From Fedora Project Wiki
Description
Join the current machine to an Active Directory domain using sssd as an AD client, without entering administrative credentials.
Setup
- You need the following software:
- control-center 3.8.1.5 or later
- realmd 0.14.0 or later
- Verify that your Active Directory domain access works, or set a domain up.
- You need a domain user account and administrator account, or both. If you have both, enter the use account as the user you're going to add below.
- Your machine must have a configured host name. Do not proceed if you host name is
localhost
or similar.$ hostname
- Remove the following packages, they should be installed by realmd as necessary.
$ yum remove sssd samba-client adcli
- Make sure you are not joined to a domain. Use
realm list
to check, andrealm leave
to leave.
How to test
- Run
gnome-control-center
from a terminal. - Choose the Users panel.
- Click the Unlock button.
- You should get a Policy Kit authorization prompt.
- Click the add [+] button in the lower left.
- Choose the Enterprise login pane.
- Enter an invalid domain, invalid user, and invalid password for the account.
- Click on Add. You should see a problem icon on the domain.
- Enter the valid domain, invalid user, and invalid password for the account.
- Click on Add. You should see a problem icon on the user.
- Enter the valid domain, valid user, and invalid password for the account.
- Click on Add. You should see a problem icon on the password.
- Enter the right password.
- Click on Add
- If you user a non-administrative user, you may be prompted for administrative credentials. It is tricky to duplicate this at times. Active Directory is an odd one like that :)
Expected Results
- The user should now be listed in the User Accounts panel of the GNOME Control Center.
- Check that the domain is now configured.
$ realm list
- Make sure the domain is listed.
- Make sure you have a
configured: kerberos-membership
line in the output. - Make note of the
login-formats
line for the next command.
- Check that you can resolve domain accounts on the local computer.
$ getent passwd 'AD\User'
- Make sure to use the quotes around the user name.
- You should see an output line that looks like passwd(5) output. It should contain an appropriate home directory, and a shell.
- Use the
login-formats
you saw above, to build a remote user name. It will be in the form ofDOMAIN\User
, where DOMAIN is the first part of your full Active Directory domain name.

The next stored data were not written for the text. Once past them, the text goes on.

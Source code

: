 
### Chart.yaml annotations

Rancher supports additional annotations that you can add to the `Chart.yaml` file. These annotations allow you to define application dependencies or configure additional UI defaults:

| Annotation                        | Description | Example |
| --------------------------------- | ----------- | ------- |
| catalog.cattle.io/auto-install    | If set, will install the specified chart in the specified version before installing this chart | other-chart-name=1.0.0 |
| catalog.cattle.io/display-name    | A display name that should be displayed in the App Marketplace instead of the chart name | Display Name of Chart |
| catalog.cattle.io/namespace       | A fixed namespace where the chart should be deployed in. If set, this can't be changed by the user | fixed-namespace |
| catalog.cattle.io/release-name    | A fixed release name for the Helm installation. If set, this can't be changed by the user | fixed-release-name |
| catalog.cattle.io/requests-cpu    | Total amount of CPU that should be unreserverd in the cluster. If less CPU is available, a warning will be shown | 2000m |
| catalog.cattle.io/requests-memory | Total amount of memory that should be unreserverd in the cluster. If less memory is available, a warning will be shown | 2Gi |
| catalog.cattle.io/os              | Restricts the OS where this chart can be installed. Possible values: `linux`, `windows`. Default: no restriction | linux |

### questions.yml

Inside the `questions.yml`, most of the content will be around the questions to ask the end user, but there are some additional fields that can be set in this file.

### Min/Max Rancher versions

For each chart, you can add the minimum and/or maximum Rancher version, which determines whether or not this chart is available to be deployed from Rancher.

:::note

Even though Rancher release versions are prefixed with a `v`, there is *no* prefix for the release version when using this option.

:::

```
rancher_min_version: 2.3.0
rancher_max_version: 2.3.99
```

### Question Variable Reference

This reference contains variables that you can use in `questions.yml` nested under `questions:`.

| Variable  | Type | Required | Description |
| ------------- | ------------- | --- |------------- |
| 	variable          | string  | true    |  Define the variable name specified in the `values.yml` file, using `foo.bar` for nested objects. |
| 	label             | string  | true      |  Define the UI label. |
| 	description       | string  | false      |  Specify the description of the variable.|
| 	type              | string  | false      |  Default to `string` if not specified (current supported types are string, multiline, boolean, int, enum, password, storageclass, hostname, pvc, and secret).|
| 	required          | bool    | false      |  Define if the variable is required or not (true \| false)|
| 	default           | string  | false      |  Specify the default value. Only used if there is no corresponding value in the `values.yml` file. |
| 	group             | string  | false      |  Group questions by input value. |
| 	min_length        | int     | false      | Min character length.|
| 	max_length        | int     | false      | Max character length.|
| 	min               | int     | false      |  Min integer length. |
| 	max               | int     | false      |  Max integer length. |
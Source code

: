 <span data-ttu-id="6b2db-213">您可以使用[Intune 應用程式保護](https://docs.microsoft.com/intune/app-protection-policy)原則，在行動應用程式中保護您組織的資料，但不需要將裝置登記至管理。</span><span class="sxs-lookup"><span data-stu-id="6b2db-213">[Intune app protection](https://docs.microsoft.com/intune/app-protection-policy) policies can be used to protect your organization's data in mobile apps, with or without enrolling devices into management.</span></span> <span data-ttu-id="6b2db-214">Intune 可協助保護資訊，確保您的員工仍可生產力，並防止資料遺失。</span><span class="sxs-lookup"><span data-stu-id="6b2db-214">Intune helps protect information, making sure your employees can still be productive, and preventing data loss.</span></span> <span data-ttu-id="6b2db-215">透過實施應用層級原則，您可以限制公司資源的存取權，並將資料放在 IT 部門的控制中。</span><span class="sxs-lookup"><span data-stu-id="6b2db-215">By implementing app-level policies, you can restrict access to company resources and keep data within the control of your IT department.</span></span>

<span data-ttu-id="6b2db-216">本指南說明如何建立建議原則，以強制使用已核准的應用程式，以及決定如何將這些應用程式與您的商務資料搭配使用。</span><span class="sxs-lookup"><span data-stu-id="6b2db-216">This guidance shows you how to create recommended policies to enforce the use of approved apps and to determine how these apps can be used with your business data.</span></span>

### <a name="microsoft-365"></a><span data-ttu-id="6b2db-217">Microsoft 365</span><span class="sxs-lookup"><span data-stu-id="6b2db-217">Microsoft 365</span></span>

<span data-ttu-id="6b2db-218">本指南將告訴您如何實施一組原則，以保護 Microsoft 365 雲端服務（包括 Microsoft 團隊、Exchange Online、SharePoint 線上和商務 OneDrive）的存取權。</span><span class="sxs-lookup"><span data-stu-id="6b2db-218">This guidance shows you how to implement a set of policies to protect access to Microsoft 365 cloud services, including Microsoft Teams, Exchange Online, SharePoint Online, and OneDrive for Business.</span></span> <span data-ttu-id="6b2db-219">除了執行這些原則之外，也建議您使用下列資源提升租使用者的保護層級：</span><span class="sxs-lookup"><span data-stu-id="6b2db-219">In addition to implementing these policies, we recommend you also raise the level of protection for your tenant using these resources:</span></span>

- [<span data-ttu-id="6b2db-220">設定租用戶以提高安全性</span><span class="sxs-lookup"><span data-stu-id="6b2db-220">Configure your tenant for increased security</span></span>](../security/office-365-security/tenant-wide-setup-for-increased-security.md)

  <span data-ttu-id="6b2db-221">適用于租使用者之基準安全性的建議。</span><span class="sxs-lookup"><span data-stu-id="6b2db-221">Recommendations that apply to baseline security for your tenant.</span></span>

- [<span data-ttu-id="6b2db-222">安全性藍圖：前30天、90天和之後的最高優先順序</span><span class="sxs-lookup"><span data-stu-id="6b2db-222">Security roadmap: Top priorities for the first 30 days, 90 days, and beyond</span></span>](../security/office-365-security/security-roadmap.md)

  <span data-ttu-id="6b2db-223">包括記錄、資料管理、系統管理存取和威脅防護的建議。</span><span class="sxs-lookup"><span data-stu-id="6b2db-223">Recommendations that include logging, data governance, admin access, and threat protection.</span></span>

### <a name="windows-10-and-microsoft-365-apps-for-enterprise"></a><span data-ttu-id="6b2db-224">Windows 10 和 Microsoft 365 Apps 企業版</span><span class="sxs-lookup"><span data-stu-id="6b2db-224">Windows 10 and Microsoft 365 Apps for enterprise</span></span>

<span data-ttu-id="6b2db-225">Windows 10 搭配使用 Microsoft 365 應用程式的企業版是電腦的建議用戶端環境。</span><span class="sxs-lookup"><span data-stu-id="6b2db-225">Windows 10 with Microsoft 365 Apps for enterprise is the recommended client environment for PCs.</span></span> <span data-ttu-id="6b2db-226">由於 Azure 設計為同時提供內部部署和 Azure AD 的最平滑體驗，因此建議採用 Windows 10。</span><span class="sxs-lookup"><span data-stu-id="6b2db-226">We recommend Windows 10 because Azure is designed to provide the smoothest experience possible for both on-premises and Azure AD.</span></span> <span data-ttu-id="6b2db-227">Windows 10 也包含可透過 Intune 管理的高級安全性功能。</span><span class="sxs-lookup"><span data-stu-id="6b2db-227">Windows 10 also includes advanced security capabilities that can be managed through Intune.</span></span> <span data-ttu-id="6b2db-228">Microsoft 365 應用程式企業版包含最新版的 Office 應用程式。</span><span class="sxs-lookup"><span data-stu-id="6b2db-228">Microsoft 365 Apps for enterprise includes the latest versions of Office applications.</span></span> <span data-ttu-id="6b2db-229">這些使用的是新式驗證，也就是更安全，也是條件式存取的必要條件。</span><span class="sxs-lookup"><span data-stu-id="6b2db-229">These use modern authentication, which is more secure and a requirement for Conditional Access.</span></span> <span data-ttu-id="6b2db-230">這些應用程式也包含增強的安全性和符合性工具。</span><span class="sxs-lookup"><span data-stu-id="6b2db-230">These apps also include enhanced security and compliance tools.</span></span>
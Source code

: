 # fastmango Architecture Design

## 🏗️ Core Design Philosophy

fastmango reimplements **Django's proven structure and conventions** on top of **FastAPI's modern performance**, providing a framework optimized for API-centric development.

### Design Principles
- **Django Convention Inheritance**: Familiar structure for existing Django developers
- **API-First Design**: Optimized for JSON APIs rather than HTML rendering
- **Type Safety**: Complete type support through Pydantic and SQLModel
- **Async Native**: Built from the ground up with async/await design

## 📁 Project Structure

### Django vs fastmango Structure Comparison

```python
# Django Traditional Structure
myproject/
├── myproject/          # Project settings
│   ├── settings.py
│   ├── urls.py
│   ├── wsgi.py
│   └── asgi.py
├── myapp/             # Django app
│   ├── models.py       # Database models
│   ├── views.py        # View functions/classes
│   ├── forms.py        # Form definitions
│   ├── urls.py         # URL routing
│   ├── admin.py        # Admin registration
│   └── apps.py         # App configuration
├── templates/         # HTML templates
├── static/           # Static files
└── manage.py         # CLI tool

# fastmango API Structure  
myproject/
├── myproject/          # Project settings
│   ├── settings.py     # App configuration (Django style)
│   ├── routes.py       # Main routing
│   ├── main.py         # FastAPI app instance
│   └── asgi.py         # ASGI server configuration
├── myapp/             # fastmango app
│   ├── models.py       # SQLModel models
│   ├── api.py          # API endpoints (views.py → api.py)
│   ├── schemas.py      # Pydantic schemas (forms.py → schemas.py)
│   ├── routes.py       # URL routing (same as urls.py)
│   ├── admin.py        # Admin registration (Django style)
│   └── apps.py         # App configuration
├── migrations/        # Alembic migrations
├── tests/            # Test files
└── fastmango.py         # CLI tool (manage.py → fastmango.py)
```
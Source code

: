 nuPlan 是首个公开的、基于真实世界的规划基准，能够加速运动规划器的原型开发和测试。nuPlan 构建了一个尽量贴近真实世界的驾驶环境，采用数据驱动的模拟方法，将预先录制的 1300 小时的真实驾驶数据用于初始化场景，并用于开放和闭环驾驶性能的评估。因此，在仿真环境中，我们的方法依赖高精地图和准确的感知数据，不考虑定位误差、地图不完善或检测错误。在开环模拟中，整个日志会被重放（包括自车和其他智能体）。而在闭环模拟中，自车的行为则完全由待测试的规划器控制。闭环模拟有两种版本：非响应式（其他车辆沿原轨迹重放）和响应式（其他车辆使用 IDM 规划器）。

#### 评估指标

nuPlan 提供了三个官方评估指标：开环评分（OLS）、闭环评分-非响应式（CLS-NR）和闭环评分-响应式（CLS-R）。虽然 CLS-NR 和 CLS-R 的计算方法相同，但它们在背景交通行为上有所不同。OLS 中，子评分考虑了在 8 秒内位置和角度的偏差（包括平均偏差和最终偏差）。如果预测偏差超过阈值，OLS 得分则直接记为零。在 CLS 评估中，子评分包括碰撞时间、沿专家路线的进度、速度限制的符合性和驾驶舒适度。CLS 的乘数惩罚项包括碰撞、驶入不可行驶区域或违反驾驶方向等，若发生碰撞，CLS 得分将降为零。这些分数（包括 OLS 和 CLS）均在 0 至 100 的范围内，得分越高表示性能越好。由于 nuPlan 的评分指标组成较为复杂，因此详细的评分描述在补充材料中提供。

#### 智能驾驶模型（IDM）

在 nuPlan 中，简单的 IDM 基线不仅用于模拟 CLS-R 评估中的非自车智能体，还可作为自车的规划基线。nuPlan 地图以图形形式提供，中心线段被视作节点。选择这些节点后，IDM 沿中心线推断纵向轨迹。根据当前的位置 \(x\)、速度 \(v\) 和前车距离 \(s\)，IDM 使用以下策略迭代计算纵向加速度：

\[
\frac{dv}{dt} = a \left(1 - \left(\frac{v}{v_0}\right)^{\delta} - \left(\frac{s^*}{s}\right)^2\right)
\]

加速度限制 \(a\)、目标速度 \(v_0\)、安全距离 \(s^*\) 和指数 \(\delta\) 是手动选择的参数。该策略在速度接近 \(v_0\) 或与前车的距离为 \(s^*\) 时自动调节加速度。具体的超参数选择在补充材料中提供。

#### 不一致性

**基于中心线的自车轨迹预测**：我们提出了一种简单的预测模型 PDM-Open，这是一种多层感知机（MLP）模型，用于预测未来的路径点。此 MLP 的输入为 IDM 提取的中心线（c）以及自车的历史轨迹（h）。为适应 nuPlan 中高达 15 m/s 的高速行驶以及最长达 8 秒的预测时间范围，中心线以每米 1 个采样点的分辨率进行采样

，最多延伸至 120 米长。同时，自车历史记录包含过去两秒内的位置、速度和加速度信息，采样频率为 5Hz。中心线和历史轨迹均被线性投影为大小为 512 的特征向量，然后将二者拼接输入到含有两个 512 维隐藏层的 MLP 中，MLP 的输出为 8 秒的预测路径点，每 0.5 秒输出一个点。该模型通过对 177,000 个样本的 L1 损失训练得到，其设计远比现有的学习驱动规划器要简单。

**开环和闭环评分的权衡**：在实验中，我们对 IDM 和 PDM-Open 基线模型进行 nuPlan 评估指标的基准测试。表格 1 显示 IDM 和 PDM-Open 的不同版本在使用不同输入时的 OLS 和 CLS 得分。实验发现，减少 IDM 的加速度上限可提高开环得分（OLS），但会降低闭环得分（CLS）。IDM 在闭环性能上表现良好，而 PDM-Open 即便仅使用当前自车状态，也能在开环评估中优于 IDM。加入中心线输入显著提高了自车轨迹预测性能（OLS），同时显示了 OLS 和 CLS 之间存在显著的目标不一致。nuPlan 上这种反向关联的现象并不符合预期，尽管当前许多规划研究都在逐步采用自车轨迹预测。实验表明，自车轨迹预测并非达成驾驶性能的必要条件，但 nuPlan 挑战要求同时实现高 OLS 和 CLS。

- Check that you have an appropriate entry in your hosts keytab.
sudo klist -k
- You should see several lines, with your host name. For example
2 HOSTNAME$@AD.EXAMPLE.COM
- Check that you can use your keytab with kerberos
sudo kinit -k 'HOSTNAME$@AD.EXAMPLE.COM'
- Make sure to use quotes around the argument, because of the characters in there. Make sure the hostname and domain are capitalized.
- Use the principal from the output of the
klist
command above. Use the one that's capitalized and looks likeHOSTNAME$@DOMAIN
. - There should be no output from this command.
- The user should show up here:
$ realm list
- Look at the
permitted-logins:
line. - You should also see
login-policy: allow-permitted-logins
.
Troubleshooting
You can see verbose output in the terminal that you started gnome-control-center from.